16:29:15.637 [8328.9244] <2> job_monitoring_exex: ACK disconnect
16:29:15.637 [8328.9244] <2> job_disconnect: Disconnected

 

try to increase timeout/ and let us know the results.

 

Good luck

Hamza_H
Moderator
Moderator
   VIP   

you mentioned " I did some tests on changing the media server, increasing the client_read_timeout and it doesn't seem to work." try changing the value on client and not media "client_read_timeout" from 300 to 3600.

Marianne
Moderator
Moderator
Partner    VIP    Accredited Certified

 


@danguss wrote:

The policy is set to "Allow Multiple data streams" and the odd thing is that only the job pointed to the "System state" that as mentioned is set in the client exclude list fails.


What exactly is recorded in this Client's Exclude List? 

I see the following in the bpbkar log that you posted the other day : 

00:23:04.925 [13752.29060] <2> ov_log::V_GlobalLog: INF - Successfully attached to Device 'Shadow?Copy?Components' BackupReason:0x800
00:23:04.925 [13752.29060] <2> ov_log::V_GlobalLog: INF - ATTACH_BACKUP_EXCLUDE: Shadow excludes will be processed Attach=0x800
...
I have extracted all lines containing 'exclude' in attached text file..... too many lines for me to go through.... 

I want to suggest that you log a Support call with Veritas - they have engineers with time and knowledge to sift through very large log files. 

This is strange, I really changed the client_read_timeout on the client to 3600 and stayed that way.

Due to a problem with system state incremental differential backups that were intermittent, it was necessary to add to an exclude list to perform the FULL backup only.

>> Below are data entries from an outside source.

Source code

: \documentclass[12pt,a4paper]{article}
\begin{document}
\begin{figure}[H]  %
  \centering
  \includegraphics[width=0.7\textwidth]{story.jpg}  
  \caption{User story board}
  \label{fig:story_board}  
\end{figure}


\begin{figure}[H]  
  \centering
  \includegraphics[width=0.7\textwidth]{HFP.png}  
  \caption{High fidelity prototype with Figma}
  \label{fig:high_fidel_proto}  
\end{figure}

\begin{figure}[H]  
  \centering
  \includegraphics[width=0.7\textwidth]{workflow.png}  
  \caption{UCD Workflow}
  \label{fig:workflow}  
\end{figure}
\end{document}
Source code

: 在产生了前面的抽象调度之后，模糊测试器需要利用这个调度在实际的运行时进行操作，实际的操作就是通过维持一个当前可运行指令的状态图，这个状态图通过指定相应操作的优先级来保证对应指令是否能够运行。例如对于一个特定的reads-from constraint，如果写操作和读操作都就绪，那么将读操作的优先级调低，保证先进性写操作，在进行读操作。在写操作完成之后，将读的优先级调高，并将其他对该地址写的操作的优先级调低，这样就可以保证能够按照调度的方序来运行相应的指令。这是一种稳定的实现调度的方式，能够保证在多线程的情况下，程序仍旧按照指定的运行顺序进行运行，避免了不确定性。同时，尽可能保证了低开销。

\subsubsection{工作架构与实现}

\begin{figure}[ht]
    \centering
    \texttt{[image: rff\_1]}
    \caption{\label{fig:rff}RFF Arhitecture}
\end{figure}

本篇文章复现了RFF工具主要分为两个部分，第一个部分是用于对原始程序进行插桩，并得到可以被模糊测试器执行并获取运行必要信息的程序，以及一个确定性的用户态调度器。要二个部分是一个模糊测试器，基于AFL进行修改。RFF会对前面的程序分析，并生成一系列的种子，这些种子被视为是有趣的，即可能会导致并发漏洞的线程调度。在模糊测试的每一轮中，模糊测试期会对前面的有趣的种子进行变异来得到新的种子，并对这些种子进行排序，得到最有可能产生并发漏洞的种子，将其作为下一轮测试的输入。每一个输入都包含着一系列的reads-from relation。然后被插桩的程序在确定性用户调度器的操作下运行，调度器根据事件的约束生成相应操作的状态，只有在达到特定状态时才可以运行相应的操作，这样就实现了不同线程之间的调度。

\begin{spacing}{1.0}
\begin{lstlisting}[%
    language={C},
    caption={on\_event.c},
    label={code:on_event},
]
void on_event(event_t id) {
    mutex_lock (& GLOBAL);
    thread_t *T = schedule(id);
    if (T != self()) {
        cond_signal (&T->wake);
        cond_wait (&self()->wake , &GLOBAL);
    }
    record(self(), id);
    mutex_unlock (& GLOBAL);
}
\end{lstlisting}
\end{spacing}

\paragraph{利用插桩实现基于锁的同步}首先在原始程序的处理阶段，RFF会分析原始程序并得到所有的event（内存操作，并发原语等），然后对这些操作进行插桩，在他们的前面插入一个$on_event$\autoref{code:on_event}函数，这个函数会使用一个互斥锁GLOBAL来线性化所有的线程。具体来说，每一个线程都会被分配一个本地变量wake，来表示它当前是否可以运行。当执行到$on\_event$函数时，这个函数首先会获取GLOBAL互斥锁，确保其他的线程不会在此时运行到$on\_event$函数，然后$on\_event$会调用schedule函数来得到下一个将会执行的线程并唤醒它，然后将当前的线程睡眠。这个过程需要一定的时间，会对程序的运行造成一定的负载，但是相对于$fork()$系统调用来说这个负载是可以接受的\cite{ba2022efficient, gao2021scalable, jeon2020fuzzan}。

I performed a new full backup "without the exclude list" and it returns with the same problem ...

Marianne
Moderator
Moderator
Partner    VIP    Accredited Certified

You need to change Client Read Timeout on the Media Server, not the client. 

I changed the client read timeout of the media server to 3600 and the backup performed successfully.

Looking at Job Details which represents "Using 262144 data buffer size", "Using 30 data buffers" and "Waited for full buffer 23080 times delayed 444406 times"

Backup Time has increased sharply, before it was up to max 5 minutes and now it takes 2 hours.

What are the main points I need to analyze?

 

 

Mike_Gavrilov
Moderator
Moderator
Partner    VIP    Accredited Certified

"Waited for full buffer 23080 times delayed 444406 times" means that media-server had to wait for the client and either bpbkar on the client can't read faster or network is the bottleneck. But to troubleshoot backup performance we need to know size of the backup and so on.